Quizá el término que mejor describe el año que termina es turbulencia. Dos expresidentes encarcelados, otro que se suicidó y uno con arresto domiciliario. Tenemos exalcaldes y exgobernadores en prisión, jueces y fiscales desenmascarados, políticos y funcionarios encausados, y partidos desmoronados. Un Congreso disuelto y una campaña en curso. Pasó tanto que lo que en otras condiciones hubiese monopolizado la agenda pública era rápidamente desplazado por otra noticia igual de gravitante. No recuerdo un año tan agitado ni tan incierto ni importante. Solo comparable con el 2000, que dejó los ‘vladivideos’, la caída de Fujimori y el ascenso de Paniagua.

Todo esto puede parecer una lástima para el país y su gente, para nuestra su historia y cultura, pero prefiero ver lo ocurrido como una oportunidad. Este año nos ha enfrentado con una realidad amarga: hemos vivido por años inmersos en el cinismo y la corrupción que habían alcanzado todos los niveles judiciales y políticos. Ha sido un año de un baldazo de agua fría tras otro. Ningún sector de la clase política se salva, lo que es una desgracia, pero también una forma efectiva de demostrarnos lo necesario que es trazar una nueva trayectoria para el país.

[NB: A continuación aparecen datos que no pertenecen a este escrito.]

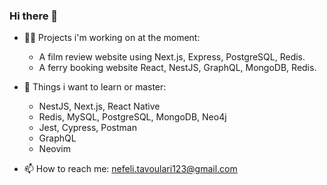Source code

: ### Hi there 👋

- :sassy_woman: Projects i'm working on at the moment:
  - A film review website using Next.js, Express, PostgreSQL, Redis.
  - A ferry booking website React, NestJS, GraphQL, MongoDB, Redis.

- :dart: Things i want to learn or master:
  -  NestJS, Next.js, React Native
  -  Redis, MySQL, PostgreSQL, MongoDB, Neo4j
  -  Jest, Cypress, Postman 
  -  GraphQL
  -  Neovim 
  
- 📫 How to reach me: nefeli.tavoulari123@gmail.com
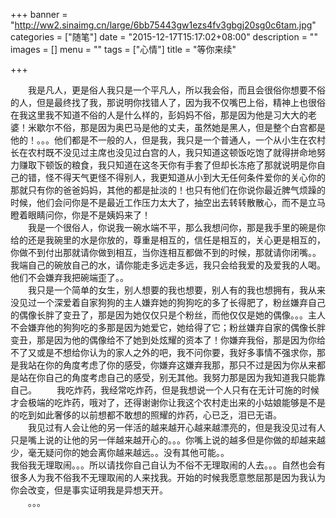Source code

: +++
banner = "http://ww2.sinaimg.cn/large/6bb75443gw1ezs4fv3gbgj20sg0c6tam.jpg"
categories = ["随笔"]
date = "2015-12-17T15:17:02+08:00"
description = ""
images = []
menu = ""
tags = ["心情"]
title = "等你来续"

+++

<!--more-->
&emsp;&emsp;我是凡人，更是俗人我只是一个平凡人，所以我会俗，而且会很俗你想要不俗的人，但是最终找了我，那说明你找错人了，因为我不仅嘴巴上俗，精神上也很俗在我这里我不知道不俗的人是什么样的，彭妈妈不俗，那是因为他是习大大的老婆！米歇尔不俗，那是因为奥巴马是他的丈夫，虽然她是黑人，但是整个白宫都是他的！。。。他们都是不一般的人，但是我，我只是一个普通人，一个从小生在农村长在农村既不没见过主席也没见过白宫的人，我只知道这顿饭吃饱了就得拼命地努力赚取下顿饭的粮食，我只知道在这冬天你有手套了但却长冻疮了那就说明是你自己的错，怪不得天气更怪不得别人，我更知道从小到大无任何条件爱你的关心你的那就只有你的爸爸妈妈，其他的都是扯淡的！也只有他们在你说你最近脾气烦躁的时候，他们会问你是不是最近工作压力太大了，抽空出去转转散散心，而不是立马瞪着眼睛问你，你是不是姨妈来了！	
&emsp;&emsp;我是一个很俗人，你说我一碗水端不平，那么我想问你，那是我手里的碗是你给的还是我碗里的水是你放的，尊重是相互的，信任是相互的，关心更是相互的，你做不到付出那就请你做到相互，当你连相互都做不到的时候，那就请你闭嘴。。我端自己的碗放自己的水，请你能走多远走多远，我只会给我爱的及爱我的人喝。他们不会嫌弃我把碗端歪了。。	
&emsp;&emsp;我只是一个简单的女生，别人想要的我也想要，别人有的我也想拥有，我从来没见过一个深爱着自家狗狗的主人嫌弃她的狗狗吃的多了长得肥了，粉丝嫌弃自己的偶像长胖了变丑了，那是因为她仅仅只是个粉丝，而他仅仅是她的偶像。。。主人不会嫌弃他的狗狗吃的多那是因为她爱它，她给得了它；粉丝嫌弃自家的偶像长胖变丑，那是因为他的偶像给不了她到处炫耀的资本了！你嫌弃我俗，那是因为你给不了又或是不想给你认为的家人之外的吧，我不问你要，我好多事情不强求你，那是我站在你的角度考虑了你的感受，你嫌弃这嫌弃我那，那只不过是因为你从来都是站在你自己的角度考虑自己的感受，别无其他。我努力那是因为我知道我只能靠自己。
&emsp;&emsp;我吃炸药，我经常吃炸药，但是我想说一个人只有在无计可施的时候才会极端的吃炸药，哦对了，还得谢谢你让我这个农村走出来的小姑娘能够是不是的吃到如此奢侈的以前想都不敢想的照耀的炸药，心已乏，泪已无语。    
&emsp;&emsp;我见过有人会让他的另一伴活的越来越开心越来越漂亮的，但是我没见过有人只是嘴上说的让他的另一伴越来越开心的。。。你嘴上说的越多但是你做的却越来越少，毫无疑问你的她会离你越来越远。。没有其他可能。。    
我俗我无理取闹。。。所以请找你自己自认为不俗不无理取闹的人去。。。自然也会有很多人为我不俗我不无理取闹的人来找我。开始的时候我愿意憋屈那是因为我认为你会改变，但是事实证明我是异想天开。    
&emsp;&emsp;。。。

Sin dejar de estar siempre atentos a que esto no se vuelva una cacería de brujas con tintes de venganza, lo que estamos viviendo es una necesaria limpieza a fondo. La correlación de fuerzas ha cambiado. Se han abierto grietas por donde pueden ingresar nuevas figuras, ideas y narrativas, lo que puede ser peligroso, pero también una oportunidad que no podemos dejar pasar. Es ahí donde la elección de enero puede encontrar su trascendencia: que sirva para romper con la idea de que los políticos tienen privilegios grandiosos y que para conservar el poder todo vale. ¡Feliz año!